Espanha considera o Brasil como “porto favorito” para investimentos no exterior

Segundo José Manuel García-Margallo, ministro das Relações Exteriores e Cooperação da Espanha, o Brasil é considerado pela Espanha como “um porto favorito” aos investimentos no exterior. Mesmo com os problemas econômicos da União Europeia (UE), o país continua enviando dinheiro para o país da América Latina. Essa declaração foi feita ontem pelo ministro em viagem pelo Brasil. García-Margallo está fazendo uma breve visita ao país e ficará por aqui por pelo menos três dias. Ontem, a primeira reunião foi com o chanceler brasileiro, Antonio Patriota. O objetivo da reunião foi discutir o acordo de associação estratégica que já foi assinado pelos dois países ainda em 2003. Espera-se que a atualização ocorra em curto prazo.

Dificuldade da Espanha são passageiras, avalia ministro

Depois da primeira reunião o ministro espanhol falou sobre a “importância estratégica” da relação que o país possui com o Brasil. Em junho o Brasil deve as visitas do Rei Juan Carlos e também do presidente espanhol, Mariano Rajoy. Além disso, o ministro falou sobre os problemas econômicos enfrentados pelo país. Segundo ele, a Espanha passa por um momento regular e por uma fase difícil para tentar sair da crise financeira. Ele, no entanto, se mostrou confiante e disse que essas dificuldades são passageiras, pois as medidas aplicadas pelo governo de Rajoy estão mostrando melhoras. Ele falou que assim que isso acontecer o país voltará a focar nos investimentos no exterior, inclusive no Brasil.

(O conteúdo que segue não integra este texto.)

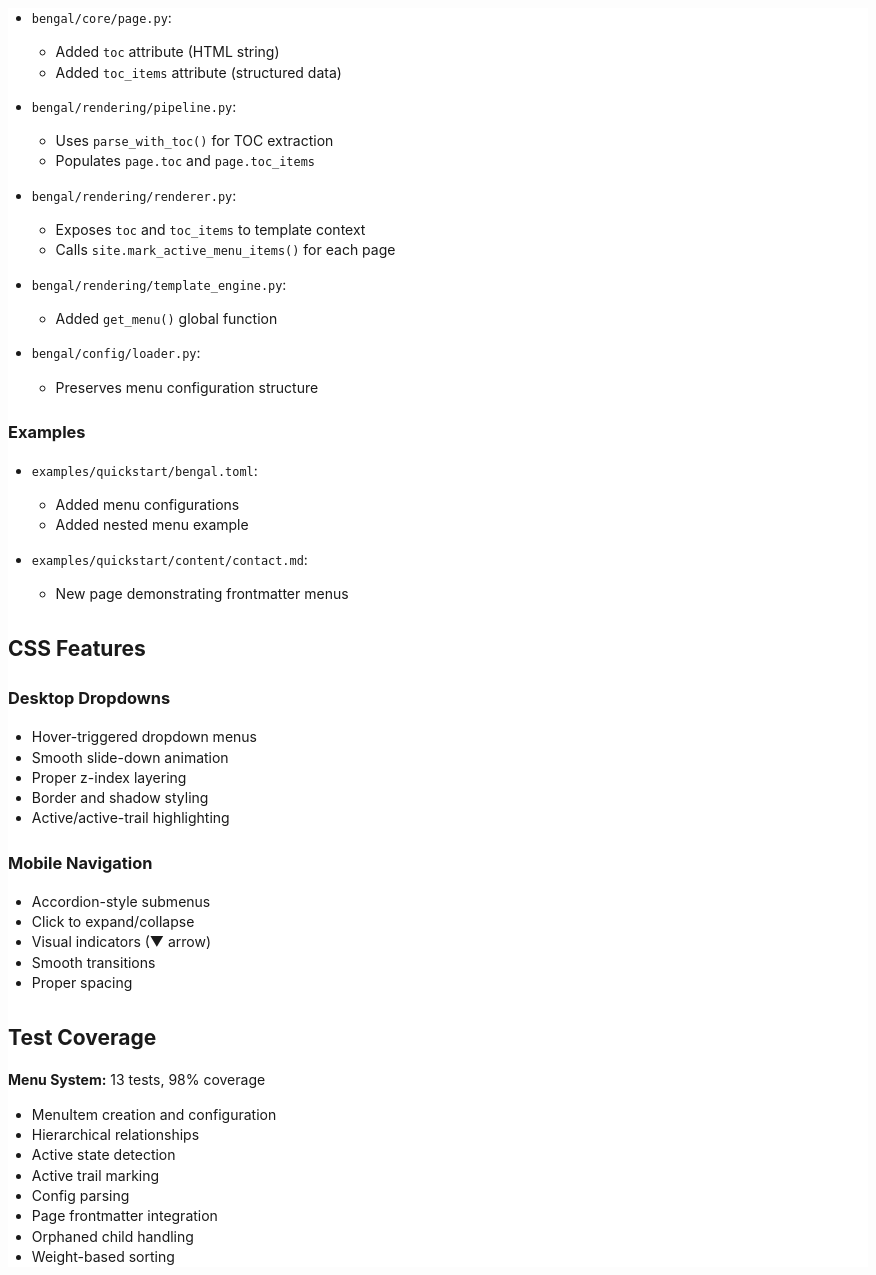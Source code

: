 - `bengal/core/page.py`:
  - Added `toc` attribute (HTML string)
  - Added `toc_items` attribute (structured data)

- `bengal/rendering/pipeline.py`:
  - Uses `parse_with_toc()` for TOC extraction
  - Populates `page.toc` and `page.toc_items`

- `bengal/rendering/renderer.py`:
  - Exposes `toc` and `toc_items` to template context
  - Calls `site.mark_active_menu_items()` for each page

- `bengal/rendering/template_engine.py`:
  - Added `get_menu()` global function

- `bengal/config/loader.py`:
  - Preserves menu configuration structure

### Examples
- `examples/quickstart/bengal.toml`:
  - Added menu configurations
  - Added nested menu example

- `examples/quickstart/content/contact.md`:
  - New page demonstrating frontmatter menus

## CSS Features

### Desktop Dropdowns
- Hover-triggered dropdown menus
- Smooth slide-down animation
- Proper z-index layering
- Border and shadow styling
- Active/active-trail highlighting

### Mobile Navigation
- Accordion-style submenus
- Click to expand/collapse
- Visual indicators (▼ arrow)
- Smooth transitions
- Proper spacing

## Test Coverage

**Menu System:** 13 tests, 98% coverage
- MenuItem creation and configuration
- Hierarchical relationships
- Active state detection
- Active trail marking
- Config parsing
- Page frontmatter integration
- Orphaned child handling
- Weight-based sorting
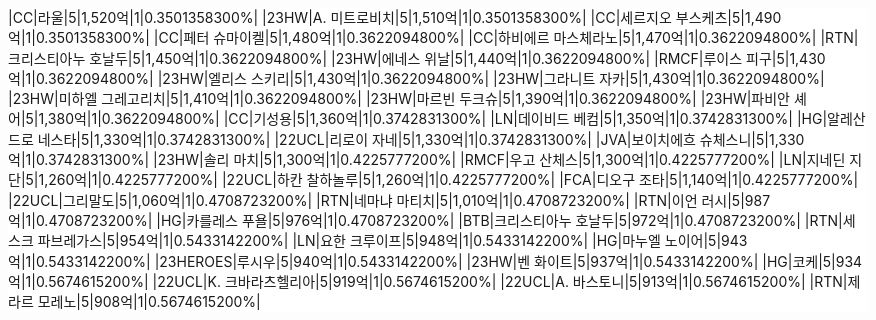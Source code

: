 |CC|라울|5|1,520억|1|0.3501358300%|
|23HW|A. 미트로비치|5|1,510억|1|0.3501358300%|
|CC|세르지오 부스케츠|5|1,490억|1|0.3501358300%|
|CC|페터 슈마이켈|5|1,480억|1|0.3622094800%|
|CC|하비에르 마스체라노|5|1,470억|1|0.3622094800%|
|RTN|크리스티아누 호날두|5|1,450억|1|0.3622094800%|
|23HW|에네스 위날|5|1,440억|1|0.3622094800%|
|RMCF|루이스 피구|5|1,430억|1|0.3622094800%|
|23HW|엘리스 스키리|5|1,430억|1|0.3622094800%|
|23HW|그라니트 자카|5|1,430억|1|0.3622094800%|
|23HW|미하엘 그레고리치|5|1,410억|1|0.3622094800%|
|23HW|마르빈 두크슈|5|1,390억|1|0.3622094800%|
|23HW|파비안 셰어|5|1,380억|1|0.3622094800%|
|CC|기성용|5|1,360억|1|0.3742831300%|
|LN|데이비드 베컴|5|1,350억|1|0.3742831300%|
|HG|알레산드로 네스타|5|1,330억|1|0.3742831300%|
|22UCL|리로이 자네|5|1,330억|1|0.3742831300%|
|JVA|보이치에흐 슈체스니|5|1,330억|1|0.3742831300%|
|23HW|솔리 마치|5|1,300억|1|0.4225777200%|
|RMCF|우고 산체스|5|1,300억|1|0.4225777200%|
|LN|지네딘 지단|5|1,260억|1|0.4225777200%|
|22UCL|하칸 찰하놀루|5|1,260억|1|0.4225777200%|
|FCA|디오구 조타|5|1,140억|1|0.4225777200%|
|22UCL|그리말도|5|1,060억|1|0.4708723200%|
|RTN|네마냐 마티치|5|1,010억|1|0.4708723200%|
|RTN|이언 러시|5|987억|1|0.4708723200%|
|HG|카를레스 푸욜|5|976억|1|0.4708723200%|
|BTB|크리스티아누 호날두|5|972억|1|0.4708723200%|
|RTN|세스크 파브레가스|5|954억|1|0.5433142200%|
|LN|요한 크루이프|5|948억|1|0.5433142200%|
|HG|마누엘 노이어|5|943억|1|0.5433142200%|
|23HEROES|루시우|5|940억|1|0.5433142200%|
|23HW|벤 화이트|5|937억|1|0.5433142200%|
|HG|코케|5|934억|1|0.5674615200%|
|22UCL|K. 크바라츠헬리아|5|919억|1|0.5674615200%|
|22UCL|A. 바스토니|5|913억|1|0.5674615200%|
|RTN|제라르 모레노|5|908억|1|0.5674615200%|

Investimentos e acordos pautam as reuniões no Brasil

O ministro falou ainda dos investimentos espanhóis no país que somente nos últimos 12 anos acumularam aproximadamente US$ 40 bilhões. Mesmo com a crise econômica, em 2011 foram enviados ao Brasil um capital de US$ 4,8 bilhões, salientou. Ele disse também que o país pretende investir nos projetos relacionados a Copa do Mundo de 2014, que vai acontecer no Brasil. O encontro também teve como tema o acordo entre a UE e Mercosul, que está em negociação há mais de oito anos e não se chega a um consenso.